2017 Children’s Mental Health Report
- Dialectical behavior therapy (DBT) is an evidence-based form of cognitive behavioral therapy for teenagers and adults who experience significant trouble managing their emotions, thoughts and behaviors. Patients participating in DBT learn how to practice mindfulness — being fully in the present moment, focusing on one thing at a time without judgment — along with new problem solving skills. DBT has been successfully adapted for teenagers and young adults dealing with self-injurious and suicidal behaviors, depression and anxiety, eating disordered behaviors, and drug or alcohol abuse.
- Interpersonal psychotherapy for adolescents (IPT-A) is a time-limited treatment (12-16 sessions) originally developed to treat adult depression that has been adapted for adolescents. IPT-A addresses common issues involving romantic relationships, communicating with parents and effectively interacting with peers. The treatment primarily includes individual therapy sessions, and may also include some sessions with parents to learn about depression, address parent-child relationship difficulties and help support their child’s treatment.
- Exposure and response prevention (ERP) is a kind of cognitive behavioral therapy for disorders like phobias and OCD, that works by helping children and adolescents face the things that trigger their anxiety in structured, incremental steps, and in a safe environment. This allows them to experience anxiety and distress without resorting to compulsions, with the support of the therapist. Through facing their triggers they learn to tolerate their anxiety and, over time, they discover that their anxiety has actually decreased.
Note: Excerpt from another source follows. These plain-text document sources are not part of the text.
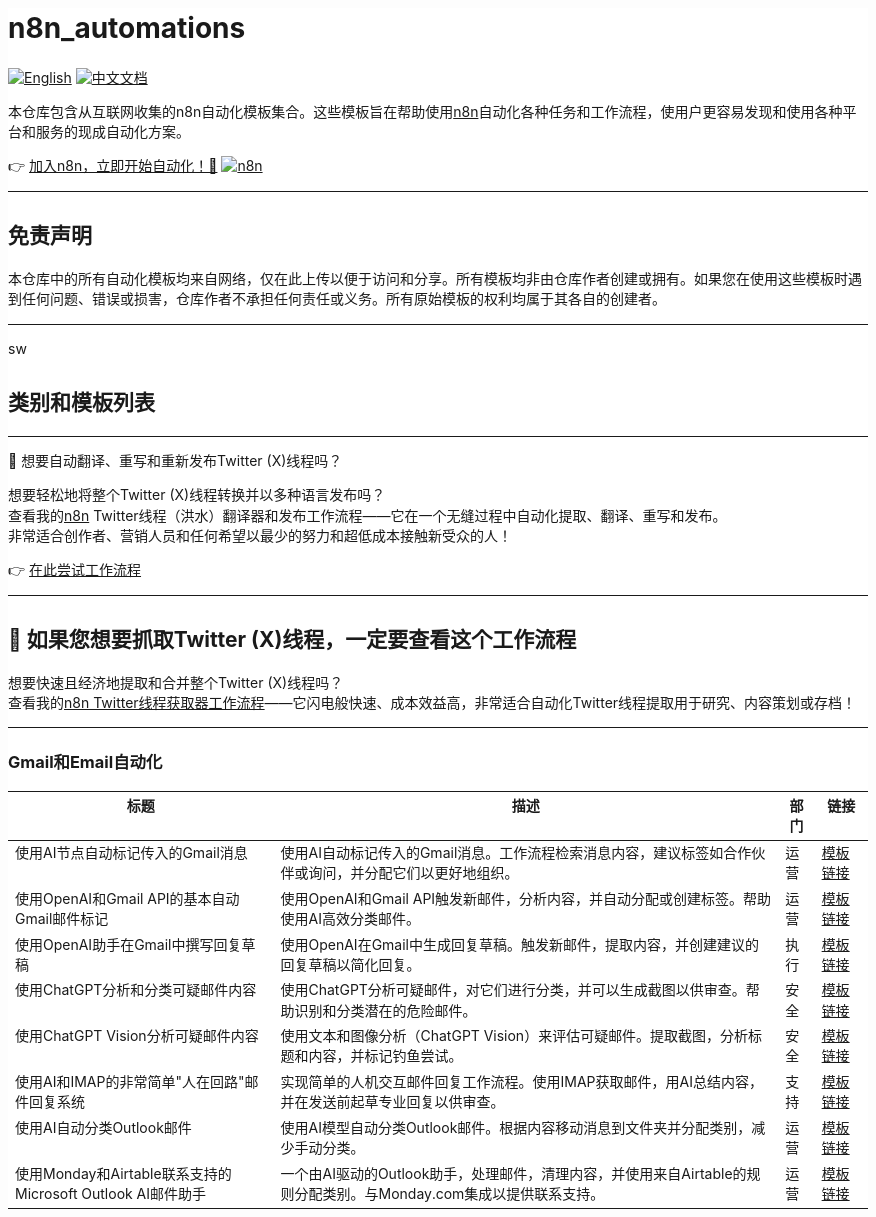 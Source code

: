 # n8n_automations

[![English](https://img.shields.io/badge/English-Click-yellow)](README.md)
[![中文文档](https://img.shields.io/badge/中文文档-点击查看-orange)](README-zh.md)

本仓库包含从互联网收集的n8n自动化模板集合。这些模板旨在帮助使用[n8n](https://n8n.partnerlinks.io/h1pwwf5m4toe)自动化各种任务和工作流程，使用户更容易发现和使用各种平台和服务的现成自动化方案。

👉 [加入n8n，立即开始自动化！💎](https://n8n.partnerlinks.io/h1pwwf5m4toe)
<a href="https://n8n.partnerlinks.io/h1pwwf5m4toe">
  <img src="/img/n8n.png" alt="n8n" style="max-height: 300px;">
</a>


---

## 免责声明
本仓库中的所有自动化模板均来自网络，仅在此上传以便于访问和分享。所有模板均非由仓库作者创建或拥有。如果您在使用这些模板时遇到任何问题、错误或损害，仓库作者不承担任何责任或义务。所有原始模板的权利均属于其各自的创建者。

---
sw
## 类别和模板列表

---

🤖 想要自动翻译、重写和重新发布Twitter (X)线程吗？

想要轻松地将整个Twitter (X)线程转换并以多种语言发布吗？  
查看我的[n8n](https://n8n.partnerlinks.io/h1pwwf5m4toe) Twitter线程（洪水）翻译器和发布工作流程——它在一个无缝过程中自动化提取、翻译、重写和发布。  
非常适合创作者、营销人员和任何希望以最少的努力和超低成本接触新受众的人！

👉 [在此尝试工作流程](https://n8n.io/workflows/4233-translate-and-repost-twitter-threads-in-multiple-languages-with-openai/)

---

## 🧵 如果您想要抓取Twitter (X)线程，一定要查看这个工作流程

想要快速且经济地提取和合并整个Twitter (X)线程吗？  
查看我的[n8n Twitter线程获取器工作流程](https://n8n.io/workflows/4088-extract-and-merge-twitter-x-threads-using-twitterapiio/)——它闪电般快速、成本效益高，非常适合自动化Twitter线程提取用于研究、内容策划或存档！

---

### Gmail和Email自动化

| 标题 | 描述 | 部门 | 链接 |
|-------|-------------|------------|------|
| 使用AI节点自动标记传入的Gmail消息 | 使用AI自动标记传入的Gmail消息。工作流程检索消息内容，建议标签如合作伙伴或询问，并分配它们以更好地组织。 | 运营 | [模板链接](Gmail_and_Email_Automation/Auto-label%20incoming%20Gmail%20messages%20with%20AI%20nodes.json) |
| 使用OpenAI和Gmail API的基本自动Gmail邮件标记 | 使用OpenAI和Gmail API触发新邮件，分析内容，并自动分配或创建标签。帮助使用AI高效分类邮件。 | 运营 | [模板链接](Gmail_and_Email_Automation/Basic%20Automatic%20Gmail%20Email%20Labelling%20with%20OpenAI%20and%20Gmail%20API.json) |
| 使用OpenAI助手在Gmail中撰写回复草稿 | 使用OpenAI在Gmail中生成回复草稿。触发新邮件，提取内容，并创建建议的回复草稿以简化回复。 | 执行 | [模板链接](Gmail_and_Email_Automation/Compose%20reply%20draft%20in%20Gmail%20with%20OpenAI%20Assistant.json) |
| 使用ChatGPT分析和分类可疑邮件内容 | 使用ChatGPT分析可疑邮件，对它们进行分类，并可以生成截图以供审查。帮助识别和分类潜在的危险邮件。 | 安全 | [模板链接](Gmail_and_Email_Automation/Analyze%20&%20Sort%20Suspicious%20Email%20Contents%20with%20ChatGPT.json) |
| 使用ChatGPT Vision分析可疑邮件内容 | 使用文本和图像分析（ChatGPT Vision）来评估可疑邮件。提取截图，分析标题和内容，并标记钓鱼尝试。 | 安全 | [模板链接](Gmail_and_Email_Automation/Analyze%20Suspicious%20Email%20Contents%20with%20ChatGPT%20Vision.json) |
| 使用AI和IMAP的非常简单"人在回路"邮件回复系统 | 实现简单的人机交互邮件回复工作流程。使用IMAP获取邮件，用AI总结内容，并在发送前起草专业回复以供审查。 | 支持 | [模板链接](Gmail_and_Email_Automation/A%20Very%20Simple%20_Human%20in%20the%20Loop_%20Email%20Response%20System%20Using%20AI%20and%20IMAP.json) |
| 使用AI自动分类Outlook邮件 | 使用AI模型自动分类Outlook邮件。根据内容移动消息到文件夹并分配类别，减少手动分类。 | 运营 | [模板链接](Gmail_and_Email_Automation/Auto%20Categorise%20Outlook%20Emails%20with%20AI.json) |
| 使用Monday和Airtable联系支持的Microsoft Outlook AI邮件助手 | 一个由AI驱动的Outlook助手，处理邮件，清理内容，并使用来自Airtable的规则分配类别。与Monday.com集成以提供联系支持。 | 运营 | [模板链接](Gmail_and_Email_Automation/Microsoft%20Outlook%20AI%20Email%20Assistant%20with%20contact%20support%20from%20Monday%20and%20Airtable.json) |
- Trauma-focused cognitive behavioral therapy (TF-CBT) is a short-term, component-based trauma-specific intervention consisting of psychoeducation and parent training. Together with the therapist and the help of parents, children and adolescents learn relaxation, affective modulation, and cognitive coping skills; work through the trauma narrative; practice processing the trauma; and develop skills for enhancing future safety and development. The components constitute three treatment phases: stabilization and skill building, exposure to and cognitive processing of the trauma, and fostering safety and future development.
- Cognitive behavioral therapy adapted for psychosis (CBTp). Broadly, CBT works by helping patients examine how they think about a situation, how they act based on their thoughts, and how their thinking and behavior together affect how they feel. In the case of CBTp, the therapist’s goal is not to get the patient to question the reality of delusions or hallucinations, but to reduce the damage they can do. CBTp helps a person experiencing delusions (ideas that are not true) and hallucinations (hearing or seeing things that no one else hears or sees) change the way he thinks about and responds to these experiences, making them less distressing and less impairing.